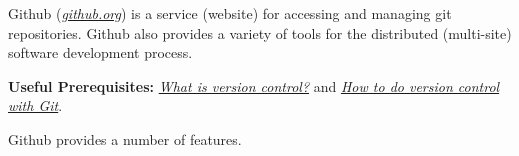\documentclass[]{article}
\date{}
\begin{document}
\pagestyle{fancy}
\renewcommand{\headrulewidth}{0pt}
  
\thispagestyle{empty}
\textbf{\newline}
\textbf{\newline}
\textbf{\newline}

Github (\href{https://github.com/}{\emph{github.org}}) is a service
(website) for accessing and managing git repositories. Github also
provides a variety of tools for the distributed (multi-site) software
development process.

\textbf{Useful Prerequisites:}
\href{https://docs.google.com/document/d/1LHT4e-BjB31BcCSL42xSI5GBNCNpQ-SS5K5iyStH6sw/edit}{\emph{What
is version control?}} and
\href{https://docs.google.com/document/d/1mSrTdzZdLDz-YRquzABNhI87tGd_zP04ctyscmZ_Phw/edit}{\emph{How
to do version control with Git}}.

Github provides a number of features.
\end{document}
* * *
Starting at the line that contains "to do version", print every line through the end of the listing, word for word. Leave out all the rest.

to do version control with Git}}.

Github provides a number of features.
\end{document}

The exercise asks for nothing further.